達吉の涙に私も皆と一緒にもらい泣きしそうです。
貴世子さん、品があるのに、ちょっと気怠そうな印象と強そうな印象とがあります。
それにしても、すごいですね。これだけの物が書けるのか……と。
しかもタイトルが水蜜桃だというのにも感心です。

「とうとういけませんでございました。」
これに同じく引っかかりました。
教えて頂きたいことた1つ。
草々に前略は省いてもいいものなのでしょうか?
すみません。恥ずかしい質問で……。しかもこんなところで……。

_ まめひよ ― 2006年08月18日 16時17分17秒

「草々」に「前略」は~
すみません。

_ あかとり ― 2006年08月18日 21時51分26秒

一読後、箪笥の奥に長くしまっておいた手紙を偶然発見したようなデジャブを感じました。
文章から和紙の香りが漂ってくるような秀作だと思います。

※私はこの作品に投票しました。得票数は非公開なようなので自己申告します。

_ 水蜜桃の作者 ― 2006年08月18日 23時50分11秒

おさかさんありがとうございました。
縦書きで読みたい気持ちわかります。「ゐ」とか変換に苦労しました(笑)。

秋尾さんありがとうございました。
辞書によれば、当意即妙は「その場の状況や変化に対して、即座に機転をきかして対応すること。気がきいていること。また、そのさま。」意味深ですが、すべての投稿に繊細な熟語のプレゼント。感服です。

まめひよさんありがとうございました。
確かに草々に前略は必要かもしれません。「草々。貴世子。」というのは声に出して読んだときすっごく良い感じだから草々といれてしまったのです(笑)。声に出して読んだときどうかということで貴世子という名前にも当然こだわりました。

あかとりさんありがとうございました。
投票、そして投票の申告、ものすごく嬉しいです。本当にありがとう。「箪笥の奥にしまっておいた」は的確な比喩表現です。


 あさはかに見えるかもしれませんが、自分で自分の文の完成度に舞い上がっている状態ですので失礼があったらお詫びします。皆様コメントありがとうございました。
 失礼ついでに、超おこがましいですが「せいさく秘話」を書きます。
 その晩、生涯を通じてゆうに百回以上読んでいる芥川龍之介の「手巾」を読んでからこれを書きました。書き上がってモニターの前でガッツポーズをとりました。
 一ヶ月ぐらい経過して読んだら褪せているかもしれませんが、また、自分の書いた文章を「作品」というのは不遜かもしれませんが、ハッキリ言ってこれは自信作です。
 人様の意見に関係なく、また賞に関係なく、自分としては、いまのところ、これ書いちゃった自分をほめます。
 ご指摘の「とうとういけませんでございました。」は、作者自身、同感します。「とうとういけませんでした。」のが良かったかもしれません。しかしいまのところフィフティーフィフティーです。
「手巾」にご婦人のセリフで、全く同じ
「あれもとうとう、いけませんでございました。」
というのが出てきて、読後の影響下にあったことは否めません。

_ つとむュー ― 2006年08月18日 23時56分06秒

自宅で、そして畳で最後を迎えられるのって、いいですね。延命措置なんて、無粋な言葉も必要ないし。この文章を読んで、いいなあ、と感じている僕は、やっぱり畳で最後を迎えたいと思っているのでせう。

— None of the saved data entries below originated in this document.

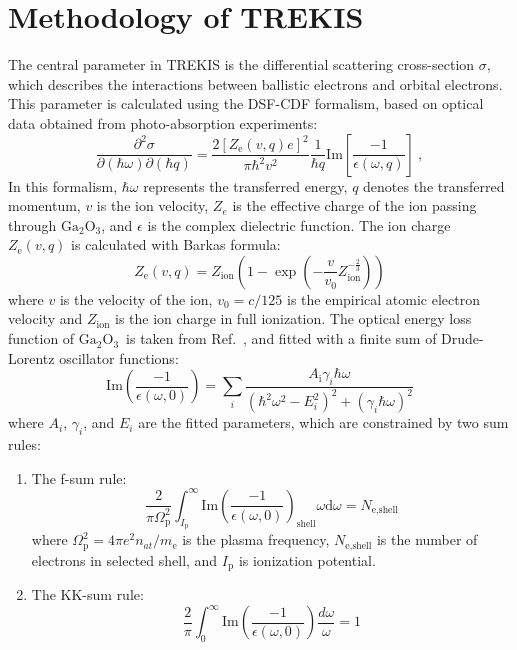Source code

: \documentclass[aip,graphicx,amsmath,amssymb]{revtex4-1}
\newcommand{\ga}{$\text{Ga}_2\text{O}_3$}
\begin{document}
\section{Methodology of TREKIS}
\label{app:trekis}
The central parameter in TREKIS is the differential scattering cross-section 
$\sigma$, which describes the interactions between ballistic electrons and 
orbital electrons. 
This parameter is calculated using the DSF-CDF formalism, based 
on optical data obtained from photo-absorption experiments: 
\begin{equation} 
\frac{\partial^{2}\sigma}{\partial(\hbar\omega)\partial(\hbar q)} = 
\frac{2[Z_{\text{e}}(v,q)e]^{2}}{\pi\hbar^{2}v^{2}} \frac{1}{\hbar 
q}\mathrm{Im}[\frac{-1}{\epsilon(\omega,q)}]\ , \label{eq1} 
\end{equation} 
In this formalism, $\hbar\omega$ represents the transferred energy, $q$ denotes 
the transferred momentum, $v$ is the ion velocity, $Z_e$ is the effective 
charge of the ion passing through \ga, and $\epsilon$ is the complex 
dielectric function. 
The ion charge $Z_{\text{e}}(v,q)$ is calculated with Barkas formula:\cite{Gervais1994} 
\begin{equation} 
Z_{\text{e}}(v,q) = Z_{\text{ion}}(1-\exp(-\frac{v}{v_{0}}Z_{\text{ion}}^{-\frac{2}{3}})) 
\end{equation} 
where $v$ is the velocity of the ion, $v_{0}=c/125$ is the empirical atomic 
electron velocity and $Z_{\text{ion}}$ is the ion charge in full ionization. 
The optical energy loss function of \ga\ is taken from 
Ref.~, and fitted with a finite sum of Drude-Lorentz 
oscillator functions: 
\begin{equation} 
\mathrm{Im}(\frac{-1}{\epsilon(\omega,0)}) = \sum_{i} 
\frac{A_{\mathrm{i}}\gamma_{i}\hbar\omega}{(\hbar^{2}\omega^{2}-E_{i}^{2})^{2}+(\gamma_{i}\hbar\omega)^{2}} 
\end{equation} 
where $A_{i}$, $\gamma_{i}$, and $E_{i}$ are the fitted parameters, which are 
constrained by two sum rules: 
\begin{enumerate} 
\item The f-sum rule: 
\begin{equation} 
\frac{2}{\pi 
\Omega_{\text{p}}^{2}}\int_{I_{\text{p}}}^{\infty}\mathrm{Im}(\frac{-1}{\epsilon(\omega,0)})_{\text{shell}}\omega 
\mathrm{d}\omega = N_{\text{e,shell}} 
\end{equation} 
where $\Omega_{\text{p}}^{2}=4\pi e^{2}n_{at}/m_{\text{e}}$ is the plasma frequency, 
$N_{\text{e,shell}}$ is the number of electrons in selected shell, and $I_{\text{p}}$ is 
ionization potential. 
\item The KK-sum rule: 
\begin{equation} 
\frac{2}{\pi}\int_{0}^{\infty} 
\mathrm{Im}(\frac{-1}{\epsilon(\omega,0)})\frac{d\omega}{\omega} = 1 
\end{equation} 
\end{enumerate} 
\end{document}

_ こば ― 2006年08月19日 01時54分13秒

 美しく大正〜昭和初期風の、風情のある文章ですね。
 コメントを読んでいて出てきた「芥川」の名前に納得です。
「とうとういけませんでございました」自体は別にひっかからないのですが、他の語尾と少しブレが出ているような気はします。他の語尾に比べて、ここだけ丁寧が過ぎると申しますか。
 それとも関連するのですが、私としては「霧島先生とは誰ぞや」の方にうっかり気を取られます。先生なんだから目上だけれど、先生にしては気安いよなぁ、お医者先生ではない訳だし、なんて。
 敬語レベルの統一で音律にもより一層の磨きがかけられるのではないか、と思います。
 ご本人が自信作と仰るのももっともな作品と思いますが、それだけの作品であるからこそ欲張って「後一声」と申し上げてしまうご無礼、お許し下さいませ。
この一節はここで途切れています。